At the beginning of every yoga class, once we have finished easing our bodies into assimilating to a room typically heated somewhere near the temperature of Satan’s soul, we set an intention.

For the purposes of yoga specifically, it tends to be one of two things: 1) A check-in of sorts; a little something to refocus you when the practice is challenging you physically and mentally or 2) A goal to center around throughout the time on your mat. Perhaps by the end of the 60 mins sweating out every ounce of liquid consumed in the last week and contorting your body into questionable positions, you are that much closer to self-love, energy, peace, what-have-you.

Downward dog or no, an intention is a goal or a plan set to make a change. (Fun fact: In medicine, it refers to the healing process of a wound. That is entirely irrelevant here, but you never know… you may need that at the next trivia night.) It actually derives from the Latin word intendre, meaning “stretching” or “purpose.”

But enough of the slight departure to “nerd out,” right? Why am I really writing this post?

If I’m being honest, I’m like everyone else around this time of year. The clock strikes midnight on December 31, and I’m holding a list of resolutions the length of my arm. I make a new workout regimen, stock the fridge with leafy greens, and decide that I’m going to run that half marathon I’ve been talking about since senior year of cross country season. In the process, I probably get irrationally overwhelmed about the ratio of things on my list to the all-too-limited number of days that are actually IN a year.
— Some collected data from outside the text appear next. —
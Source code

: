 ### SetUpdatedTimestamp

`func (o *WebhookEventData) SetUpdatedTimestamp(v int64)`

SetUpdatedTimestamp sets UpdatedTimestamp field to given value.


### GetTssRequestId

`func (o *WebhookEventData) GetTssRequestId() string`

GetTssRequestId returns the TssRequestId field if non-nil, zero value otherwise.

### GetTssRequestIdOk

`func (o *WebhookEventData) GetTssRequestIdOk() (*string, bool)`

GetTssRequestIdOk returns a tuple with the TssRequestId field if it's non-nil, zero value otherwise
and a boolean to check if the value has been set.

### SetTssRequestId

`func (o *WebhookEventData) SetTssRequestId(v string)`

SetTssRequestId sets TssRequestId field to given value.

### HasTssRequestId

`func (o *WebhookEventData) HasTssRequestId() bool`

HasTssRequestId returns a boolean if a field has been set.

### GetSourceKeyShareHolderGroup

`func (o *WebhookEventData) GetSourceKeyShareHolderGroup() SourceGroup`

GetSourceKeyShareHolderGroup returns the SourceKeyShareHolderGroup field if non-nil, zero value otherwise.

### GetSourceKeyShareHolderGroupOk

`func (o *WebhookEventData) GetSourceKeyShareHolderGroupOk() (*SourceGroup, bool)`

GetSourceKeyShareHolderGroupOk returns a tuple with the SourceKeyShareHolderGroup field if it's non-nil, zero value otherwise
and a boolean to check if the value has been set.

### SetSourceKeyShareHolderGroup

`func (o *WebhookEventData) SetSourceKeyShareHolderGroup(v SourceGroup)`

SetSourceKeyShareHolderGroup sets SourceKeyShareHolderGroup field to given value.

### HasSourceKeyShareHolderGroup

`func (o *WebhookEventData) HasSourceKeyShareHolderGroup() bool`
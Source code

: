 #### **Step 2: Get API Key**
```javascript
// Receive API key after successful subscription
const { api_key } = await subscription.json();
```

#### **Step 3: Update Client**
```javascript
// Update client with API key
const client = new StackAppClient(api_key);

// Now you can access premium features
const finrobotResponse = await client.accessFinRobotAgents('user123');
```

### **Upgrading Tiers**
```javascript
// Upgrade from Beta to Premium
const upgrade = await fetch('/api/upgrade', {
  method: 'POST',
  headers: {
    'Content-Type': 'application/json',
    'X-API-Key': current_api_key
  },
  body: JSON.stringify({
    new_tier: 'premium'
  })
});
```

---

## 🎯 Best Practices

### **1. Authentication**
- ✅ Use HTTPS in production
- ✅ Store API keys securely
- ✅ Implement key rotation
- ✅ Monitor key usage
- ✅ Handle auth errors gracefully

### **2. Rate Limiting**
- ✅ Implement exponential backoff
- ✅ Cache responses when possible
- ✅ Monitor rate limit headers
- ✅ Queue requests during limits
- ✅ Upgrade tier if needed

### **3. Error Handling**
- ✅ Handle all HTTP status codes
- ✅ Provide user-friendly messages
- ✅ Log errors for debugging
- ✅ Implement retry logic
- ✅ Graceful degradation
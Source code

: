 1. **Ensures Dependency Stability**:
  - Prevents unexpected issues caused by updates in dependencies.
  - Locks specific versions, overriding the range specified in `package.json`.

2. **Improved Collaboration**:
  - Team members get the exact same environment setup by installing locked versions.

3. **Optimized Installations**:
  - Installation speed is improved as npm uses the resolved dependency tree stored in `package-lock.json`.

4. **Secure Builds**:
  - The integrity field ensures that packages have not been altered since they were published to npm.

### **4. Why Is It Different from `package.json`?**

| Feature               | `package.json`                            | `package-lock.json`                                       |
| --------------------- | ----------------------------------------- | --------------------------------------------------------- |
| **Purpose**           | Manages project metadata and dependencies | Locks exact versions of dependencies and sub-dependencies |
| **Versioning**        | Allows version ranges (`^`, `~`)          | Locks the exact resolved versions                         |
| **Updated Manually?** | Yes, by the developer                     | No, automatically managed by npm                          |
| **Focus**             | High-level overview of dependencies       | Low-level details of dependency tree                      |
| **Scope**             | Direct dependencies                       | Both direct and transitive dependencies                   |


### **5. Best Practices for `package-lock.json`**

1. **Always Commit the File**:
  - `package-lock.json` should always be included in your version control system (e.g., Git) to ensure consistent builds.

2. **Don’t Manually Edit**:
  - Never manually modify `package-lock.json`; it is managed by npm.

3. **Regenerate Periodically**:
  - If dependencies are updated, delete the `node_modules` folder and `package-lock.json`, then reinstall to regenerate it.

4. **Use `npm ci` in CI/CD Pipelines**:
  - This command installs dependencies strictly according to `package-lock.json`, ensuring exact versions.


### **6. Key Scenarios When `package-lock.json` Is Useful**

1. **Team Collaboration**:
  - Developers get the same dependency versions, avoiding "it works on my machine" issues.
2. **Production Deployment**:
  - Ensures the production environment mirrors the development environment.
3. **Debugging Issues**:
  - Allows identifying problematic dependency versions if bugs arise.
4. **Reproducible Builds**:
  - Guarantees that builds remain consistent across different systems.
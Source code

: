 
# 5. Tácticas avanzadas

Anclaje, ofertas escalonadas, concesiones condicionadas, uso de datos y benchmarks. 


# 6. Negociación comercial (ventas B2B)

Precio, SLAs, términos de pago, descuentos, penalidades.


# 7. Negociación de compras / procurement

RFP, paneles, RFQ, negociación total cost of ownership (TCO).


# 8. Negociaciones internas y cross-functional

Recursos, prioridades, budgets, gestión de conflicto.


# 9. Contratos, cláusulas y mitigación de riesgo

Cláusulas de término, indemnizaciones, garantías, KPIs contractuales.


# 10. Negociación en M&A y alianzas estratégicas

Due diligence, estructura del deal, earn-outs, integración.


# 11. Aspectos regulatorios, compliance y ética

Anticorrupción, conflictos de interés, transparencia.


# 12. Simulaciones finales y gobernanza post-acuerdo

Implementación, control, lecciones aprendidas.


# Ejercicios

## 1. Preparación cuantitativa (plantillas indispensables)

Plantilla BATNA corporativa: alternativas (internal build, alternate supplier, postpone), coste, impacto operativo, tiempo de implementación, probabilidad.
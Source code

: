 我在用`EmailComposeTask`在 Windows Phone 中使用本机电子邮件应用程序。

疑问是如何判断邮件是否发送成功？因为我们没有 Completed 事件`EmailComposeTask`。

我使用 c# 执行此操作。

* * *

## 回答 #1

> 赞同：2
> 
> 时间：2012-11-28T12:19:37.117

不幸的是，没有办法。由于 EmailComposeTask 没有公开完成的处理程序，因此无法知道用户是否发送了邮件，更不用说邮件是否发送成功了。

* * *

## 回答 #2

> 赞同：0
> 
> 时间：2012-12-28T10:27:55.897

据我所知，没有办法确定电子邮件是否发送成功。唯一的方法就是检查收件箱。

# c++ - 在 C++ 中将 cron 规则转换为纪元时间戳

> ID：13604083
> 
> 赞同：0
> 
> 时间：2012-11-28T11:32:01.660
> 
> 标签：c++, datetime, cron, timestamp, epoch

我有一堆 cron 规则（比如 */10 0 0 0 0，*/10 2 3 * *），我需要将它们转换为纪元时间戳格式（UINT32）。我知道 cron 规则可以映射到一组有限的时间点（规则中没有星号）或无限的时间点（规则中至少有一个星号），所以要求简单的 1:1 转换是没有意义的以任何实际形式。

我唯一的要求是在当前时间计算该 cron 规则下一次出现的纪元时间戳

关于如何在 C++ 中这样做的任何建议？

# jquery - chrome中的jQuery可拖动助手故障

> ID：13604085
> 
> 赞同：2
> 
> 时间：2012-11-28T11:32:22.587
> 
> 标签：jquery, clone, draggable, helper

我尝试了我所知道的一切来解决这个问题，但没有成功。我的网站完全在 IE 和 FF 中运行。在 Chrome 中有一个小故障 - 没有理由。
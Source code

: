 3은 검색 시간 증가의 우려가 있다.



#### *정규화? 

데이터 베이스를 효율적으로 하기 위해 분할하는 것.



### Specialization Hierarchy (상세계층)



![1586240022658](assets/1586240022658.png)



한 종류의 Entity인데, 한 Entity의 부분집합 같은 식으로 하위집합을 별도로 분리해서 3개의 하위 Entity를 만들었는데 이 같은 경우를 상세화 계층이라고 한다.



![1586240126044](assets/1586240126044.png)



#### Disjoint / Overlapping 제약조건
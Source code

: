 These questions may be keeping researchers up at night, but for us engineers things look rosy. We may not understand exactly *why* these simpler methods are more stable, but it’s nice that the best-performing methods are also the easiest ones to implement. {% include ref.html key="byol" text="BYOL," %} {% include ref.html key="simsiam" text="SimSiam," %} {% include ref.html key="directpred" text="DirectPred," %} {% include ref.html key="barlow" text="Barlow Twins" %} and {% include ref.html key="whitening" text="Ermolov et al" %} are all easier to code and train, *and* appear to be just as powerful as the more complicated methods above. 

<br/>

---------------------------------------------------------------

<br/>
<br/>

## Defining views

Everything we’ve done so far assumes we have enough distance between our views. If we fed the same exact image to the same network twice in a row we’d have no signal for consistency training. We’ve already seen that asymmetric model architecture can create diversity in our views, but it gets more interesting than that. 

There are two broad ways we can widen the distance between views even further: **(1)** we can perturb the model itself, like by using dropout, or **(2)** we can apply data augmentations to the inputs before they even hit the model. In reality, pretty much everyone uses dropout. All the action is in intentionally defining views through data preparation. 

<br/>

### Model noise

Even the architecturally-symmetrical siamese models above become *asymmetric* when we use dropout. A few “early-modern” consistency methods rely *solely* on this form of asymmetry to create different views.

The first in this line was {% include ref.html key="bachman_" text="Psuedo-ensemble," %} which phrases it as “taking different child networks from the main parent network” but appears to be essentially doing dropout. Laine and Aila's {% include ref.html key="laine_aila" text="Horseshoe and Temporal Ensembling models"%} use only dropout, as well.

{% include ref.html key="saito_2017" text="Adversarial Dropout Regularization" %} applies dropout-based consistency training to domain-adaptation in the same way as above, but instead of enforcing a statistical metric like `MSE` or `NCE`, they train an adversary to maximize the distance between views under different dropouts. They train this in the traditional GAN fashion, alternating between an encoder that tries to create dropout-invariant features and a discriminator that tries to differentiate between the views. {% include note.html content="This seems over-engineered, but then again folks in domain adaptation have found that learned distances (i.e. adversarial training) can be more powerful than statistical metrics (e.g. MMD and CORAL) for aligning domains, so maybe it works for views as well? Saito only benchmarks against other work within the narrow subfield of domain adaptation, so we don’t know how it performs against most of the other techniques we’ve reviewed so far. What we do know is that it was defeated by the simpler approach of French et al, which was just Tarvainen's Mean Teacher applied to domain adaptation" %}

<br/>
And likely, by the time December 31 rolls around again, I’ve maybe accomplished 10 of the 493 goals on the list.

Sure, I still made the list for 2019. But rather than get overwhelmed by how daunting it looks on a sheet of college-ruled looseleaf pasted on my office wall, I decided to post three single words. Three little somethings to refocus me when things are getting physically or mentally challenging. Intentions.



  1. to remain for a time 2. to keep the attention direction— used with on or upon.

I’m a chronic goal setter. And like any Myers child, I’m stubborn enough not to sleep (sometimes, all too literally) until I ink a hefty, Ticonderoga No. 2 check mark next to that goal. But often I find that, rather in revel in the accomplishment of that check mark, or enjoy drinks with friends instead of thinking about the ever growing number of emails waiting to be answered, or savor the dinner I just cooked, I’m already mentally onto the next thing that needs done.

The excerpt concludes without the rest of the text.